The Blame Game

This is the first of what will hopefully be a regular column in which I — an obnoxious teenager who wants to be a writer if and when he grows up — tell you — the sophisticated populace of the Lake Elsinore Valley — my opinions and so-called thoughts on what’s going on in the world (under the presumption that you give a hoot what I think).

Let’s get down to business. This country is going to heck in a handcart, or, quite possibly, a VW Microbus, if someone doesn’t start monitoring what is shown to our children through the Hideous Beast known as television! It’s just horrifying — nay bone-chilling — to see what awful things are being shown. Take, for instance, the article I read in a recent Press-Enterprise about a little boy who was afraid of being eaten alive by his toilet.
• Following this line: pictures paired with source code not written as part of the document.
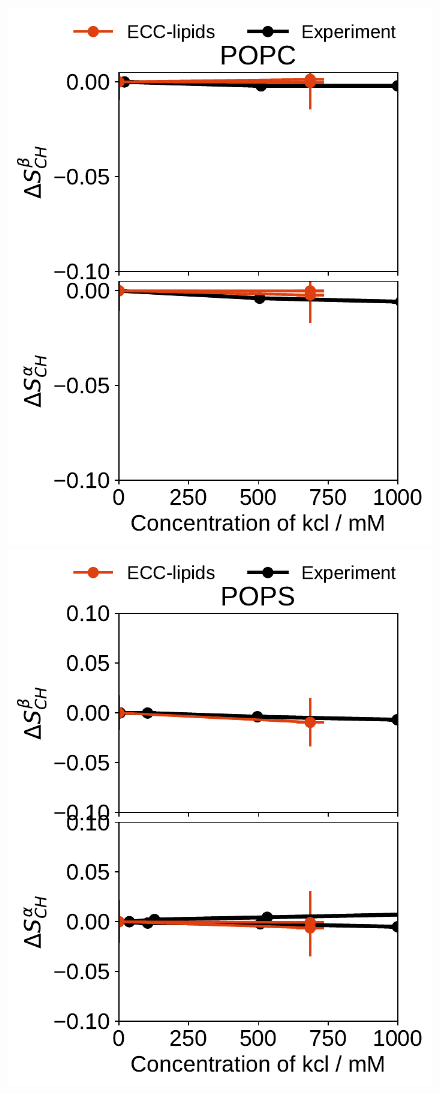 \documentclass[journal=jpcbfk,manuscript=article]{achemso}
\newlength{\figwidth}
\begin{document}
\begin{figure}[htb!] 
  \centering 
  \includegraphics[width=\figwidth]{../Fig/order_parameters_changes_A-B_POPC_kcl.pdf} 
  \includegraphics[width=\figwidth]{../Fig/order_parameters_changes_A-B_POPS_kcl.pdf} 

\end{figure}
\end{document}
It seems this kid saw a commercial on television — yes the same medium that brought us such wholesome entertainment as “Charlie’s Angels” — in which a toilet turned into a monster. The article stated that the boy was “scared into constipation,” a phrase previously used only in explaining how the prison guards in Miami felt after strip-searching Manuel Noriega. It (the article, not Noriega) went on to say that the boy “feared it ‘would get him,'” especially when the commode on the commercial made “a chomping movement.”
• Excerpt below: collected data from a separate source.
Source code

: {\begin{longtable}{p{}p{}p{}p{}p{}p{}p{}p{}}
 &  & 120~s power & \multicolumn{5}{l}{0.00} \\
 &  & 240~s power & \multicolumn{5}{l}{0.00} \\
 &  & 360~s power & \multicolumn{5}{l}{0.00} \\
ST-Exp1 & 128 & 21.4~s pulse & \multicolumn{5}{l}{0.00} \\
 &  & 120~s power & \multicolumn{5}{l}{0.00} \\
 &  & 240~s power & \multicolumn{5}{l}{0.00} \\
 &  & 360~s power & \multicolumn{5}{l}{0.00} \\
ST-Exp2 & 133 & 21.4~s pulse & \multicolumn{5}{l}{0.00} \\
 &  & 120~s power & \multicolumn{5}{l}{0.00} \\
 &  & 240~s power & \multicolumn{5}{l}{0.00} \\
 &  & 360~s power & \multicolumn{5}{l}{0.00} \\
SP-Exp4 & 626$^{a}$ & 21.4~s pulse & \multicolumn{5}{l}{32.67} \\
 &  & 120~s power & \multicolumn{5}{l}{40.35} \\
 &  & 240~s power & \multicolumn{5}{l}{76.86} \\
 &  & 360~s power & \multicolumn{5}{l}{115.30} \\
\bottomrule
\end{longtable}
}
At the risk of sounding really old, what is this world coming to?!? Why, I can remember when young people’s eyes and bowels were safe from such frightening images. I grew up in a time when the scariest thing on TV was the fact that Chuck Barris, the host of the “The Gong Show,” was allowed to drive, drink and vote, although I can’t say I ever became irregular over it. Actually, I’m surprised the boy’s parents aren’t suing the toilet cleanser company that made the commercial, since recent studies show that the less you are at fault, the more likely you are to be sued by someone with stupid kids, which reminds me of something else I read in the paper.

A 14-year-old girl apparently came home from school and saw what she must have thought was a glass of Kool-Aid on the table. Feeling thirsty, she proceeded to guzzle the supposed Kool-Aid, only to find that it was actually Clorox. When she learned Clorox has six times as much sugar and costs twice as much as Kool-Aid, the girl panicked and did what any normal human being would have done — she yelled, “Mom, call a lawyer! My pathetic lack of deductive reasoning skills is finally going to pay off.”

In the meantime, the girl induced vomiting by reading a teen magazine and watching “Diff’rent Strokes.”

Lawsuits have been filed against Clorox for not having a label reading, “WARNING: Keep this product away from small children and big children with small brains,” and against Kool-Aid for making their blueberry flavor look just like bleach, and for conditioning impressionable youngsters to think that anything blue must be delicious.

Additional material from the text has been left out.